▶ How to complete this task
Lines from the one containing "- **Code pushed to GitHub**: ✅" through the last one in the data below: write them out word for word, and only them.

▶ Given records
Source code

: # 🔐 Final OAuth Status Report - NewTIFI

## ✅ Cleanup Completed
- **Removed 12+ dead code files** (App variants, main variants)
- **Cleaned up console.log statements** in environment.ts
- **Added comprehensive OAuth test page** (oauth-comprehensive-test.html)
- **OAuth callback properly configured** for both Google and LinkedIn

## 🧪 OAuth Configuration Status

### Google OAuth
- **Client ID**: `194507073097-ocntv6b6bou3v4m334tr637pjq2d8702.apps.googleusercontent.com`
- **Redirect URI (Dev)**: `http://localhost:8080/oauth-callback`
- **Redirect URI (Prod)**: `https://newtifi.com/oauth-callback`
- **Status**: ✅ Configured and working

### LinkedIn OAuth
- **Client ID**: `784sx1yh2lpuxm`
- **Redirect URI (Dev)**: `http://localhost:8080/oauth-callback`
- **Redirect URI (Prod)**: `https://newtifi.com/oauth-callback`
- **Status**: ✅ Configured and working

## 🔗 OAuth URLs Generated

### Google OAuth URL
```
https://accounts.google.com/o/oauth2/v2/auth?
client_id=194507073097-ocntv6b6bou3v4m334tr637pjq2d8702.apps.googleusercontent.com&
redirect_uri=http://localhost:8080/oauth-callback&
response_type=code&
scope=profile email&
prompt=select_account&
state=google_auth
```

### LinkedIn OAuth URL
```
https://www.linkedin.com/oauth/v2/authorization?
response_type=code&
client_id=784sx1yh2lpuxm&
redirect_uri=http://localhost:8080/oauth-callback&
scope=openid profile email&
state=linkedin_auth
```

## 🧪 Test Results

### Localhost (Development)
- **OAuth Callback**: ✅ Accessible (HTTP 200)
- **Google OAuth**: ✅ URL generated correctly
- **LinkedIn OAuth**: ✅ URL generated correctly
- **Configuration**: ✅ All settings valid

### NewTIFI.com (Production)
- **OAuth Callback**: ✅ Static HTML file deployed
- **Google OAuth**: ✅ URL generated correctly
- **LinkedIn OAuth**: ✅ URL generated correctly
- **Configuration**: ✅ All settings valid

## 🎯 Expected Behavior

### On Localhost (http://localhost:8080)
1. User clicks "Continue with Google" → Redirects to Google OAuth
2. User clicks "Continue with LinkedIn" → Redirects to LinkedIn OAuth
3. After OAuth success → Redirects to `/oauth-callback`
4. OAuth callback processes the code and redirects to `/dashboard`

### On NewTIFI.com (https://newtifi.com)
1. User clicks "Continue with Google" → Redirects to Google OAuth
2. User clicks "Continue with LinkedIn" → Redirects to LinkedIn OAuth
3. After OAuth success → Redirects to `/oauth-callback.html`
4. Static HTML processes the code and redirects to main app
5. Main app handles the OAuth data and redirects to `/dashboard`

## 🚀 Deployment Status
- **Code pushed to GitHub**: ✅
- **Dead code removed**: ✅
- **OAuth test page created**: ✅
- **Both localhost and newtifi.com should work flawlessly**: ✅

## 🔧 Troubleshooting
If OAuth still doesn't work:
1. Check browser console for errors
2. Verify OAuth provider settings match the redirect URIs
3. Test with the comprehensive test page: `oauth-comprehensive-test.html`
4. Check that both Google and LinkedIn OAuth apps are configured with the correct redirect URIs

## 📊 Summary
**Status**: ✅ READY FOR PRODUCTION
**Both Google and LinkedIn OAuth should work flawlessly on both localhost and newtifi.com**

▶ Expected output
- **Code pushed to GitHub**: ✅
- **Dead code removed**: ✅
- **OAuth test page created**: ✅
- **Both localhost and newtifi.com should work flawlessly**: ✅

## 🔧 Troubleshooting
If OAuth still doesn't work:
1. Check browser console for errors
2. Verify OAuth provider settings match the redirect URIs
3. Test with the comprehensive test page: `oauth-comprehensive-test.html`
4. Check that both Google and LinkedIn OAuth apps are configured with the correct redirect URIs

## 📊 Summary
**Status**: ✅ READY FOR PRODUCTION
**Both Google and LinkedIn OAuth should work flawlessly on both localhost and newtifi.com**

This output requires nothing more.